* [Task brief] Please restate the data that follows word for word, with the pictures left out.

•••

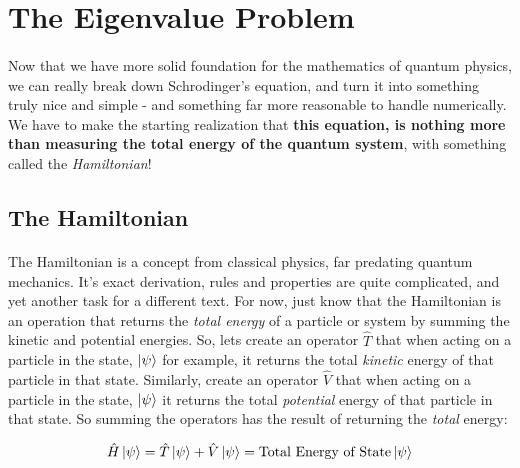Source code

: \documentclass[12pt,letterpaper]{book}
\begin{document}
\section{The Eigenvalue Problem}

\paragraph*{}Now that we have more solid foundation for the mathematics of quantum physics, we can really break down Schrodinger's equation, and turn it into something truly nice and simple - and something far more reasonable to handle numerically. We have to make the starting realization that \textbf{this equation, is nothing more than measuring the total energy of the quantum system}, with something called the \textit{Hamiltonian}!


\subsection*{The Hamiltonian} 

\paragraph*{}The Hamiltonian is a concept from classical physics, far predating quantum mechanics. It's exact derivation, rules and properties are quite complicated, and yet another task for a different text. For now, just know that the Hamiltonian is an operation that returns the \textit{total energy} of a particle or system by summing the kinetic and potential energies. So, lets create an operator $\hat{T}$ that when acting on a particle in the state, $\ket{\psi}$ for example, it returns the total \textit{kinetic} energy of that particle in that state. Similarly, create an operator $\hat{V}$ that when acting on a particle in the state, $\ket{\psi}$ it returns the total \textit{potential} energy of that particle in that state. So summing the operators has the result of returning the \textit{total} energy:

\begin{equation}
\label{Hamiltonian}
\hat{H}\ket{\psi} = \hat{T}\ket{\psi} + \hat{V}\ket{\psi} = \text{Total Energy of State}\ket{\psi}
\end{equation}
\end{document}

•••

* [Your response]
Source code

: \documentclass[12pt,letterpaper]{book}
\begin{document}
\section{The Eigenvalue Problem}

\paragraph*{}Now that we have more solid foundation for the mathematics of quantum physics, we can really break down Schrodinger's equation, and turn it into something truly nice and simple - and something far more reasonable to handle numerically. We have to make the starting realization that \textbf{this equation, is nothing more than measuring the total energy of the quantum system}, with something called the \textit{Hamiltonian}!


\subsection*{The Hamiltonian} 

\paragraph*{}The Hamiltonian is a concept from classical physics, far predating quantum mechanics. It's exact derivation, rules and properties are quite complicated, and yet another task for a different text. For now, just know that the Hamiltonian is an operation that returns the \textit{total energy} of a particle or system by summing the kinetic and potential energies. So, lets create an operator $\hat{T}$ that when acting on a particle in the state, $\ket{\psi}$ for example, it returns the total \textit{kinetic} energy of that particle in that state. Similarly, create an operator $\hat{V}$ that when acting on a particle in the state, $\ket{\psi}$ it returns the total \textit{potential} energy of that particle in that state. So summing the operators has the result of returning the \textit{total} energy:

\begin{equation}
\label{Hamiltonian}
\hat{H}\ket{\psi} = \hat{T}\ket{\psi} + \hat{V}\ket{\psi} = \text{Total Energy of State}\ket{\psi}
\end{equation}
\end{document}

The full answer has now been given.